Mit einem Stipendium in der Tasche hatte sich Wolfgang Gentner im Jahr 1933 erstmals auf den Weg nach Paris gemacht, um bei der Nobelpreisträgerin Marie Curie am Institut du Radium zu forschen. Zwei Wochen vor Hitlers Machtergreifung war der 25-Jährige mit Frau und Sohn aufgebrochen, damals, kurz bevor sich alles in Deutschland veränderte.
Er verließ Frankfurt, bevor die Nationalsozialisten im März 1933 ihre Hakenkreuzflaggen an den Hausfassaden der Altstadt hissten, er erlebte im Mai nicht mehr mit, wie Studenten und Dozenten in Uniform, begleitet von dem Marsch einer SS-Kapelle, fast 11000 Bücher am Römerberg verbrannten.
Er konnte nicht ahnen, damals, dass ihn ausgerechnet die Arbeit im Labor der berühmten Forscherin einmal dazu bringen würde, unter den Augen der Nationalsozialisten seine Karriere und seine persönliche Sicherheit zu riskieren.
Gentner galt als neues Talent in der Physik, ein großer, schlaksiger Mann mit hoher Stirn und hellen Augen. Sein Doktorvater Friedrich Dessauer von der Universität Frankfurt hatte ihn Marie Curie empfohlen, jener Wissenschaftlerin, die im Jahr 1903 als erste Frau überhaupt einen Nobelpreis gewonnen hatte. In ihrem Labor sollte Gentner arbeiten, mit ihrer Tochter Irène Joliot-Curie und deren Ehemann Frédéric. Früh machte Marie Curie vor, was es hieß, Forschende aus aller Welt in einem Labor zusammenzubringen, ihr Labor wurde zu einem Anziehungspunkt für Wissenschaftler aus vielerlei Ländern, auch für den jungen Deutschen.

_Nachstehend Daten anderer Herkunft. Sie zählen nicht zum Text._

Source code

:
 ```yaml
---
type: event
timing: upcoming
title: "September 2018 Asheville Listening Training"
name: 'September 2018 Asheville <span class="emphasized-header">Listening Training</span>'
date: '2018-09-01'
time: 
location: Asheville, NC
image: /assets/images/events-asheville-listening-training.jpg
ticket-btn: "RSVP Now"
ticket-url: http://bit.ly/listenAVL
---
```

Er habe einen »ausgezeichneten Charakter«, schrieb Dessauer über seinen Doktoranden, bezeichnete ihn als bescheiden und hilfsbereit, zuverlässig und anständig: »Sämtliche Mitarbeiter an meinem Institut bis zu den Hilfskräften haben ihn aufrichtig gern.«
Gentner wird Dessauer ein Leben lang verbunden bleiben, wie so vielen Menschen im Laufe seines Lebens. Später wird er große Feste an seinen Forschungsinstituten feiern, mit Spielen und Wettbewerben, an denen er selbst gerne teilnimmt. Schon als junger Physiker knüpft er schnell Kontakte, hat ein gutes Gespür für Menschen, auch seine neuen Kollegen Irène und Frédéric Joliot-Curie vertrauen Gentner bald. Anhänger des NS-Regimes dagegen werden ihm nachsagen, dass er undurchsichtig sei, vielleicht sogar hinterhältig.

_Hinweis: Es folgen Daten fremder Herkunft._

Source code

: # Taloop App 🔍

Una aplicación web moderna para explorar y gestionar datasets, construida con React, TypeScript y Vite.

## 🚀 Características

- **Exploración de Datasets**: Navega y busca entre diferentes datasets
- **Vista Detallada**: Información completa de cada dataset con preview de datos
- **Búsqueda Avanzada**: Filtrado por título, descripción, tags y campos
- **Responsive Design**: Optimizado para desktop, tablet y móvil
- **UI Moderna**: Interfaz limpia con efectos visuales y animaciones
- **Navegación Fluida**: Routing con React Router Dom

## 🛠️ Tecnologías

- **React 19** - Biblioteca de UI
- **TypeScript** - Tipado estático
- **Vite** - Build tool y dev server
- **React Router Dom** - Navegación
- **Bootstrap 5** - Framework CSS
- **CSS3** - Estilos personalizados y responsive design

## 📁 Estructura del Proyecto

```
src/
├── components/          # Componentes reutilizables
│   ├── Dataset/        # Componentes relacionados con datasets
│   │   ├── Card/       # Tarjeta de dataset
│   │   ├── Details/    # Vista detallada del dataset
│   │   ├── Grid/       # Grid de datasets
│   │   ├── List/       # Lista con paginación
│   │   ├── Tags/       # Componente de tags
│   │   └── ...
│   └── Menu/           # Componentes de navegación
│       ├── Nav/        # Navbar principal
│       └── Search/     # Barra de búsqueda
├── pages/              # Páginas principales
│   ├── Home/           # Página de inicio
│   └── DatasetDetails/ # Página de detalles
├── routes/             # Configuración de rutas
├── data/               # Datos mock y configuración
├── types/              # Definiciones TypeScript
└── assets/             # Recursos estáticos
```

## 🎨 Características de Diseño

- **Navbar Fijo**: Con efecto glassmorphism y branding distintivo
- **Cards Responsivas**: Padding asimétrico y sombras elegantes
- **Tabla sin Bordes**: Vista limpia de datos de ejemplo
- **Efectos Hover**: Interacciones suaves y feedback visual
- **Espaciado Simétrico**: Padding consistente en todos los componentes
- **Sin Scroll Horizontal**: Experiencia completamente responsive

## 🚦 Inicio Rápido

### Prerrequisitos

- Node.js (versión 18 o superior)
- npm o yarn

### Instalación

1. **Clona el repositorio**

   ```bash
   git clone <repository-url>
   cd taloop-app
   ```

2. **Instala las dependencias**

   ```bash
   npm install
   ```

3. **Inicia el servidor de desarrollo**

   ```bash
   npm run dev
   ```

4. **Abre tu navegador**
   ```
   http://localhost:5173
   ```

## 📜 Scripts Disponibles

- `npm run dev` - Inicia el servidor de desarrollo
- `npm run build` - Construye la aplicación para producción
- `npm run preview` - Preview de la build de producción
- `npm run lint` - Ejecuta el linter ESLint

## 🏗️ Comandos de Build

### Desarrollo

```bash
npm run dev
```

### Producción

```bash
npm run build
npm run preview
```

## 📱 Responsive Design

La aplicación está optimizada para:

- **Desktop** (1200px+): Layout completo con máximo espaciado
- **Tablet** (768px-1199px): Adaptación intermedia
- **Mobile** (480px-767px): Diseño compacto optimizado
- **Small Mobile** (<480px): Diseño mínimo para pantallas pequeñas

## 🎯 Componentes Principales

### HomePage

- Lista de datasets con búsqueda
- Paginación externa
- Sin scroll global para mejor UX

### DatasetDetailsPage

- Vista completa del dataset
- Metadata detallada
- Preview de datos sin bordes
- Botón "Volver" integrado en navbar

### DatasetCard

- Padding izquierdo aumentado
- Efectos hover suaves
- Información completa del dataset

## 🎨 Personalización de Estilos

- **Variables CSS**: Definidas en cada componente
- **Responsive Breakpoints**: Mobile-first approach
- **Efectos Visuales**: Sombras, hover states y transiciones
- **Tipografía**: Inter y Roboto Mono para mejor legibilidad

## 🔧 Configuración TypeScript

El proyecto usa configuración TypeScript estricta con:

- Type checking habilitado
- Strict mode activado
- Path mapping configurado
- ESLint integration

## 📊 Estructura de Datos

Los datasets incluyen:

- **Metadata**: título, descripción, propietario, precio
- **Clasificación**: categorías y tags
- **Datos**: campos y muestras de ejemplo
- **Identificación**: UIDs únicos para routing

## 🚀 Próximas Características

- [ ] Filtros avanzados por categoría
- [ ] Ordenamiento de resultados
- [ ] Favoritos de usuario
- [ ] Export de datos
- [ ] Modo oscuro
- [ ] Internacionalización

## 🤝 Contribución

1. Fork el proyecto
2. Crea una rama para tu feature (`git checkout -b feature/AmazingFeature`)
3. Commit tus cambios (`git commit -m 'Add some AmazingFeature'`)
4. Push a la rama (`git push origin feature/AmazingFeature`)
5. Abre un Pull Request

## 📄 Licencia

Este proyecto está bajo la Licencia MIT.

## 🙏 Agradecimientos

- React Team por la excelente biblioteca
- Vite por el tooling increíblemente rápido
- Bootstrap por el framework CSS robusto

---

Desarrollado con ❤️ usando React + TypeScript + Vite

Davon ahnen die drei Physiker nichts, damals, Frédéric und Irène Joliot-Curie führen zunächst unter dem Stillschweigen Gentners noch ein paar chemische Testreihen durch, dann sind sie sich sicher: In ihrem Versuch ist eine neue radioaktive Substanz entstanden, strahlender Phosphor.
Marie Curie hatte dem deutschen Physiker empfohlen, mit Frédéric Joliot-Curie zusammenzuarbeiten. Ihr Schwiegersohn forscht als oberster Assistent am Institut und interessiert sich gleich für die Expertise des deutschen Kollegen. Gentner kennt sich nämlich besonders gut mit einem neuen Gerät aus, das radioaktive Strahlung messen kann.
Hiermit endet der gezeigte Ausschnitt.